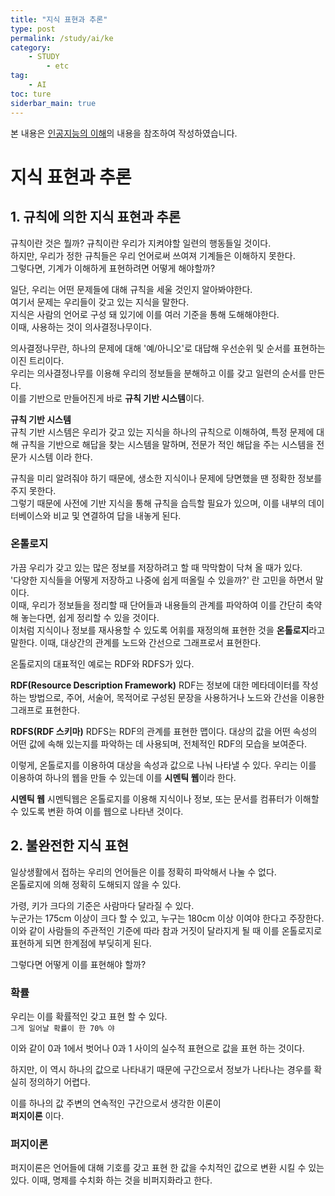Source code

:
```yaml
---
title: "지식 표현과 추론"
type: post
permalink: /study/ai/ke
category: 
    - STUDY
        - etc
tag:
    - AI
toc: ture
siderbar_main: true
---
```

본 내용은 [인공지능의 이해](https://www.edwith.org/knusw-ai)의 내용을 참조하여 작성하였습니다.  

# 지식 표현과 추론

## 1. 규칙에 의한 지식 표현과 추론
규칙이란 것은 뭘까? 규칙이란 우리가 지켜야할 일련의 행동들일 것이다.  
하지만, 우리가 정한 규칙들은 우리 언어로써 쓰여져 기계들은 이해하지 못한다.  
그렇다면, 기계가 이해하게 표현하려면 어떻게 해야할까?  

일단, 우리는 어떤 문제들에 대해 규칙을 세울 것인지 알아봐야한다.  
여기서 문제는 우리들이 갖고 있는 지식을 말한다.   
지식은  사람의 언어로 구성 돼 있기에 이를 여러 기준을 통해 도해해야한다.   
이때, 사용하는 것이 의사결정나무이다.  

의사결정나무란, 하나의 문제에 대해 '예/아니오'로 대답해 우선순위 및 순서를 표현하는 이진 트리이다.  
우리는 의사결정나무를 이용해 우리의 정보들을 분해하고 이를 갖고 일련의 순서를 만든다.  
이를 기반으로 만들어진게 바로 **규칙 기반 시스템**이다.  

**규칙 기반 시스템**  
규칙 기반 시스템은 우리가 갖고 있는 지식을 하나의 규칙으로 이해하여,
특정 문제에 대해 규칙을 기반으로 해답을 찾는 시스템을 말하며, 전문가 적인 해답을 주는 시스템을 전문가 시스템 이라 한다.

규칙을 미리 알려줘야 하기 때문에, 생소한 지식이나 문제에 당면했을 땐 정확한 정보를 주지 못한다.  
그렇기 때문에 사전에 기반 지식을 통해 규칙을 습득할 필요가 있으며, 이를 내부의 데이터베이스와 비교 및 연결하여 답을 내놓게 된다.

### 온톨로지
가끔 우리가 갖고 있는 많은 정보를 저장하려고 할 때 막막함이 닥쳐 올 때가 있다.  
'다양한 지식들을 어떻게 저장하고 나중에 쉽게 떠올릴 수 있을까?' 란 고민을 하면서 말이다.  
이때, 우리가 정보들을 정리할 때 단어들과 내용들의 관계를 파악하여 이를 간단히 축약해 놓는다면, 쉽게 정리할 수 있을 것이다.  
이처럼 지식이나 정보를 재사용할 수 있도록 어휘를 재정의해 표현한 것을 **온톨로지**라고 말한다. 이때, 대상간의 관계를 노드와 간선으로  그래프로서 표현한다.  

온톨로지의 대표적인 예로는 RDF와 RDFS가 있다.

**RDF(Resource Description Framework)**
RDF는 정보에 대한 메타데이터를 작성하는 방법으로, 주어, 서술어, 목적어로 구성된 문장을 사용하거나
노드와 간선을 이용한 그래프로 표현한다.

**RDFS(RDF 스키마)**
RDFS는 RDF의 관계를 표현한 맵이다. 대상의 값을 어떤 속성의 어떤 값에 속해 있는지를 파악하는 데 사용되며, 전체적인 RDF의 모습을 보여준다.

이렇게, 온톨로지를 이용하여 대상을 속성과 값으로 나눠 나타낼 수 있다. 우리는 이를 이용하여 하나의 웹을 만들 수 있는데 이를 **시멘틱 웹**이라 한다.  

**시멘틱 웹**
시멘틱웹은 온톨로지를 이용해 지식이나 정보, 또는 문서를 컴퓨터가 이해할 수 있도록 변환 하여 이를 웹으로 나타낸 것이다.

## 2. 불완전한 지식 표현
일상생활에서 접하는 우리의 언어들은 이를 정확히 파악해서 나눌 수 없다.  
온톨로지에 의해 정확히 도해되지 않을 수 있다.  

가령, 키가 크다의 기준은 사람마다 달라질 수 있다.  
누군가는 175cm 이상이 크다 할 수 있고, 누구는 180cm 이상 이여야 한다고 주장한다.  
이와 같이 사람들의 주관적인 기준에 따라 참과 거짓이 달라지게 될 때 이를 온톨로지로 표현하게 되면 한계점에 부딪히게 된다.  

그렇다면 어떻게 이를 표현해야 할까?

### 확률
우리는 이를 확률적인 갖고 표현 할 수 있다.  
`그게 일어날 확률이 한 70% 야`

이와 같이 0과 1에서 벗어나 0과 1 사이의 실수적 표현으로 값을 표현 하는 것이다.  

하지만, 이 역시 하나의 값으로 나타내기 때문에 구간으로서 정보가 나타나는 경우를 확실히 정의하기 어렵다.  

이를 하나의 값 주변의 연속적인 구간으로서 생각한 이론이  
**퍼지이론** 이다.  

### 퍼지이론
퍼지이론은 언어들에 대해 기호를 갖고 표현 한 값을 수치적인 값으로 변환 시킬 수 있는 있다. 이때, 명제를 수치화 하는 것을 비퍼지화라고 한다.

※ ※ ※

» **WHAT IS EXPECTED**
Verbatim copy, pictures excluded: output the lines from the first line of the records above through the line containing "고민을 하면서 말이다.".

» **SOLUTION**
Source code

:
```yaml
---
title: "지식 표현과 추론"
type: post
permalink: /study/ai/ke
category: 
    - STUDY
        - etc
tag:
    - AI
toc: ture
siderbar_main: true
---
```

본 내용은 [인공지능의 이해](https://www.edwith.org/knusw-ai)의 내용을 참조하여 작성하였습니다.  

# 지식 표현과 추론

## 1. 규칙에 의한 지식 표현과 추론
규칙이란 것은 뭘까? 규칙이란 우리가 지켜야할 일련의 행동들일 것이다.  
하지만, 우리가 정한 규칙들은 우리 언어로써 쓰여져 기계들은 이해하지 못한다.  
그렇다면, 기계가 이해하게 표현하려면 어떻게 해야할까?  

일단, 우리는 어떤 문제들에 대해 규칙을 세울 것인지 알아봐야한다.  
여기서 문제는 우리들이 갖고 있는 지식을 말한다.   
지식은  사람의 언어로 구성 돼 있기에 이를 여러 기준을 통해 도해해야한다.   
이때, 사용하는 것이 의사결정나무이다.  

의사결정나무란, 하나의 문제에 대해 '예/아니오'로 대답해 우선순위 및 순서를 표현하는 이진 트리이다.  
우리는 의사결정나무를 이용해 우리의 정보들을 분해하고 이를 갖고 일련의 순서를 만든다.  
이를 기반으로 만들어진게 바로 **규칙 기반 시스템**이다.  

**규칙 기반 시스템**  
규칙 기반 시스템은 우리가 갖고 있는 지식을 하나의 규칙으로 이해하여,
특정 문제에 대해 규칙을 기반으로 해답을 찾는 시스템을 말하며, 전문가 적인 해답을 주는 시스템을 전문가 시스템 이라 한다.

규칙을 미리 알려줘야 하기 때문에, 생소한 지식이나 문제에 당면했을 땐 정확한 정보를 주지 못한다.  
그렇기 때문에 사전에 기반 지식을 통해 규칙을 습득할 필요가 있으며, 이를 내부의 데이터베이스와 비교 및 연결하여 답을 내놓게 된다.

### 온톨로지
가끔 우리가 갖고 있는 많은 정보를 저장하려고 할 때 막막함이 닥쳐 올 때가 있다.  
'다양한 지식들을 어떻게 저장하고 나중에 쉽게 떠올릴 수 있을까?' 란 고민을 하면서 말이다.  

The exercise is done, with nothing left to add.